He does not, however, satisfy me in addressing the lack of good faith among leaders who correctly choose to defend the nation with unilateral militarism, but also choose to lie to the public and betray the public trust by concocting false claims and by manipulating secret intelligence to their own ends.
On balance I find this book to be extremely important–one that liberals as well as conservative must read. It stresses the role of family as an antidote to gangs (something Lee Kuan Yew of Singapore champions constantly, and the Chinese generally have understood for centuries). The author also criticizes modern education for presenting “finished” or ideal concepts, and not providing the students with the life experience to learn the hard way that life is about compromise, trade-offs, partial satisfaction, etcetera. He ends by celebrating creative destruction and the value of commitment, including blind faith commitment when crunch time comes and one has to be obedient to the leaders we have trusted with our survival.

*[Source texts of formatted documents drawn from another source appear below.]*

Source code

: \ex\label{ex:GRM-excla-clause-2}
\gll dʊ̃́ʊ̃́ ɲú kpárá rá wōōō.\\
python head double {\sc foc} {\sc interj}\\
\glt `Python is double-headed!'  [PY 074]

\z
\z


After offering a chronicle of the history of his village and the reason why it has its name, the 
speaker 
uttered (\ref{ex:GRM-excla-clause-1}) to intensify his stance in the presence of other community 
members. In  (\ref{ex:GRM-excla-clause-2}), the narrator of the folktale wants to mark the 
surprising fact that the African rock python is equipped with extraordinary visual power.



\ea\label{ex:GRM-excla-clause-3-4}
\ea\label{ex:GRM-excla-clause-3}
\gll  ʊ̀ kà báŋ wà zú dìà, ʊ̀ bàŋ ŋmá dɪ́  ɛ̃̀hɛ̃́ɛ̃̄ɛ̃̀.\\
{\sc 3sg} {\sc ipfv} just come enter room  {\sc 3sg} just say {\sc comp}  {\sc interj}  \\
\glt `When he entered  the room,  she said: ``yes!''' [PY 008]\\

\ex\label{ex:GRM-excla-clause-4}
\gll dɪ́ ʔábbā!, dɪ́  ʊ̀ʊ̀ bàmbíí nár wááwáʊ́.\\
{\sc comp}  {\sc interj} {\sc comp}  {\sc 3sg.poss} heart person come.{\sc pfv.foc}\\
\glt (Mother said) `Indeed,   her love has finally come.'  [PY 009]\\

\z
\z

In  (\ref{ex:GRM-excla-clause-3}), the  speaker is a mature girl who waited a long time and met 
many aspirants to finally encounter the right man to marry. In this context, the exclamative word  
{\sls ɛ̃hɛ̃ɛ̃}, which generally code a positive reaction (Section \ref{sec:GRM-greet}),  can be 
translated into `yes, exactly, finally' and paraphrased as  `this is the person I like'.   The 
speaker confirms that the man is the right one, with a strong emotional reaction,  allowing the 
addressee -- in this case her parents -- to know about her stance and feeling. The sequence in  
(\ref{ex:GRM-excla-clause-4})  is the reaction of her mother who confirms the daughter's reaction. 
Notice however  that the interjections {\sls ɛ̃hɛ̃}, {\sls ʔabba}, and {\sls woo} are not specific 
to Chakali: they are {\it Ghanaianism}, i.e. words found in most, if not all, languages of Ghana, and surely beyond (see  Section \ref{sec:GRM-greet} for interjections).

I value what this author has done. I take from this work three goals for the future:
1) We must reconstitute our society as a fit society with a warrior ethic and an inclination to study the outside world, not simply retreat into drugs/alcohol and sedative soap operas;
2) We must, as a society, agree that ruthlessness and the will to fight to the death matters, when faced by enemies that have no thought of compromise and have demonstrated by suicide that they are more than willing to do so themselves; and
3) We must–this is the part the author does not cover (see my lists for books that do)–formulate a grand strategy, a sustainable grand strategy, for addressing the 20 global problems that J.F. Rischard has identified, so as to prevent those problems from spawning more terrorists and sending our way more plagues, more illegal immigrants, more criminals.
This book is easily one of 25 books that I would recommend to every American and to most foreigners.